Chaisson v. Mark W. Michael's Unit Kitchen Food Service Management Staff for Ad Seg Administration et al
MEMORANDUM ADOPTING REPORT AND RECOMMENDATION OF THE UNITED STATES MAGISTRATE JUDGE AND ORDER DENYING PLAINTIFF'S MOTION FOR INJUNCTIVE RELIEF for 27 Report and Recommendations. The Magistrate's report is adopted and 10 Motion for Preliminary Injunction, Motion for TRO filed by Queronde Chaisson and 11 Motion to Amend/Correct the Motion for Preliminary Injunction or TRO filed by Queronde Chaisson, are DENIED. Signed by Judge Ron Clark on 8/29/17. (mjc, )
IN THE UNITED STATES DISTRICT COURT
FOR THE EASTERN DISTRICT OF TEXAS
MICHAEL UNIT KITCHEN FOOD
SERVICE STAFF, ET AL.
CIVIL ACTION NO. 6:17cv14
MEMORANDUM ADOPTING REPORT AND RECOMMENDATION
OF THE UNITED STATES MAGISTRATE JUDGE
AND ORDER DENYING PLAINTIFF’S MOTION FOR INJUNCTIVE RELIEF
The Plaintiff Queronde Chaisson, an inmate of the Texas Department of Criminal Justice,
Correctional Institutions Division proceeding pro se, filed this civil rights lawsuit under 42 U.S.C.
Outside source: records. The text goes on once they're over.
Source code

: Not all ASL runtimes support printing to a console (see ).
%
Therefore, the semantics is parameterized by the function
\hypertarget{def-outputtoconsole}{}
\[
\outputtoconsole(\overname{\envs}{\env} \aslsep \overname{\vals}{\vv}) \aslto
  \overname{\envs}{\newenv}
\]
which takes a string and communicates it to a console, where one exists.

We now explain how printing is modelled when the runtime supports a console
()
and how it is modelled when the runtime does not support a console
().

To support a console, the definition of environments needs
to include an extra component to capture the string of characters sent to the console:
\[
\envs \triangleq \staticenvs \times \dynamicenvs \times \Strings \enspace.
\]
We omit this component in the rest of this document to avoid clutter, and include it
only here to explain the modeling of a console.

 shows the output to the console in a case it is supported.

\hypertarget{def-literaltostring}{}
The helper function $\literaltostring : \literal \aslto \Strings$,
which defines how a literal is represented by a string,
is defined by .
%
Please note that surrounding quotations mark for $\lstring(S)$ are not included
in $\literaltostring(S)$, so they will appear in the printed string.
§1983 complaining of alleged deprivations of his constitutional rights. This Court ordered that the
matter be referred to the United States Magistrate Judge pursuant to 28 U.S.C. §636(b)(1) and (3)
and the Amended Order for the Adoption of Local Rules for the Assignment of Duties to United
States Magistrate Judges.
I. The Motion for Injunctive Relief
Chaisson filed a motion for a temporary restraining order or preliminary injunction stating
that the defendants are “terrorizing me by their reckless disregard for corn-product meals and
peanut-product meals and their untrained staff that they employ as duty for their kitchen departments
for administrative segregation building.” He requested that the Court order the prison officials not
to give him any foods containing corn products or sandwiches with peanuts or peanut butter.
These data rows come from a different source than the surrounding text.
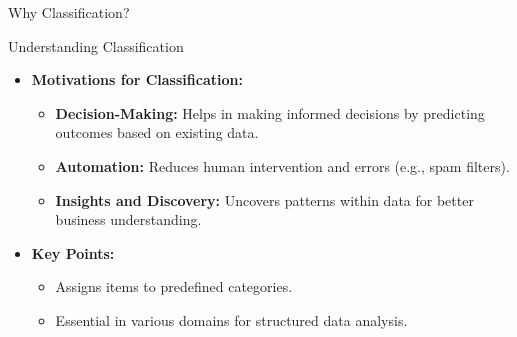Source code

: \documentclass[aspectratio=169]{beamer}
\begin{document}
\begin{frame}[fragile]{Why Classification?}
  \begin{block}{Understanding Classification}
    \begin{itemize}
      \item \textbf{Motivations for Classification:}
      \begin{itemize}
        \item \textbf{Decision-Making:} Helps in making informed decisions by predicting outcomes based on existing data.
        \item \textbf{Automation:} Reduces human intervention and errors (e.g., spam filters).
        \item \textbf{Insights and Discovery:} Uncovers patterns within data for better business understanding.
      \end{itemize}
      \item \textbf{Key Points:}
      \begin{itemize}
        \item Assigns items to predefined categories.
        \item Essential in various domains for structured data analysis.
      \end{itemize}
    \end{itemize}
  \end{block}
\end{frame}
\end{document}
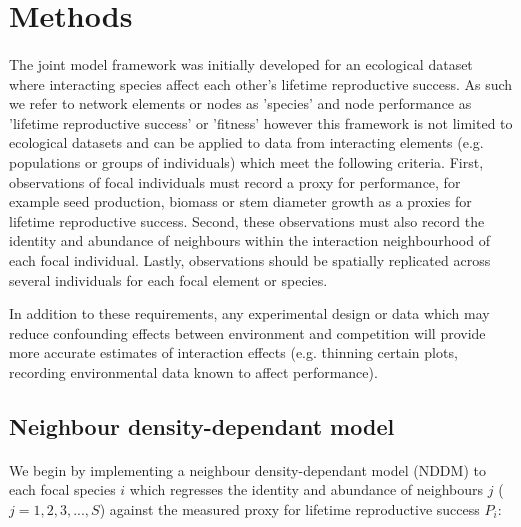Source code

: \documentclass[a4,12pt]{article}
\begin{document}
\section{Methods}

    
    \paragraph{}
    The joint model framework was initially developed for an ecological dataset where interacting species affect each other's lifetime reproductive success. As such we refer to network elements or nodes as 'species' and node performance as 'lifetime reproductive success' or 'fitness' however this framework is not limited to ecological datasets and can be applied to data from interacting elements (e.g. populations or groups of individuals) which meet the following criteria. First,   observations of focal individuals must record a proxy for performance, for example seed production, biomass or stem diameter growth as a proxies for lifetime reproductive success. Second,  these observations must also record the identity and abundance of neighbours within the interaction neighbourhood of each focal individual. Lastly, observations should be spatially replicated across several individuals for each focal element or species.


    In addition to these requirements, any experimental design or data which may reduce confounding effects between environment and competition will provide more accurate estimates of interaction effects (e.g. thinning certain plots, recording environmental data known to affect performance). 
    
    \subsection{Neighbour density-dependant model}
        
        \paragraph{}
        We begin by implementing a neighbour density-dependant model (NDDM) to each focal species $i$ which regresses the identity and abundance of neighbours $j$ ($j = 1, 2, 3, ..., S$) against the measured proxy for lifetime reproductive success $P_{i}$:
        
\end{document}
Chaisson further requested that the Defendants administer training to uncertified food service
staff to be aware of meals and know how to properly correct calories per substitution, and that the
Defendants be ordered to employ food service staff certified to administer meals or be present to
help the correctional staff be aware of meals per prisoner. He further asked that: the Court order the
meal cart door be labeled so as to make the officers aware that certain trays are for certain cells; a
policy be created that fixes, changes, modifies, or corrects “allergy substitutional meals” and that
the Defendants provide him with a documents to sign at each meal attesting that the tray served
either was or was not in compliance with “allergy substitutional meal” standards.
In support of his motion, Chaisson asserts that his medical records from May of 2015 to
January of 2016 show a history of injury from security, the untrained food service staffing officers,
and the kitchen staff, but the warden’s office did not correct or change the policy.
Chaisson also filed a motion to amend his motion for injunctive relief, stating that on March
30, 2017, he was placed on a meal restriction called food loaf, which contained corn, to which he
is allergic. This restriction lasted until April 5, 2017. Over a week later, on April 14, 2017, he went
to the medical department and received two shots for congestion of his lungs, vocal chords, and ears.
Chaisson stated that he is being treated for gastroesophageal reflux disease without
esophagitis. He claims a history of seizures and asserts that he also has mental health diagnoses for
major depressive disorder, dysthymic disorder, mood disorder, cannabis dependence, bipolar
disorder, antisocial personality disorder, and borderline personality disorder.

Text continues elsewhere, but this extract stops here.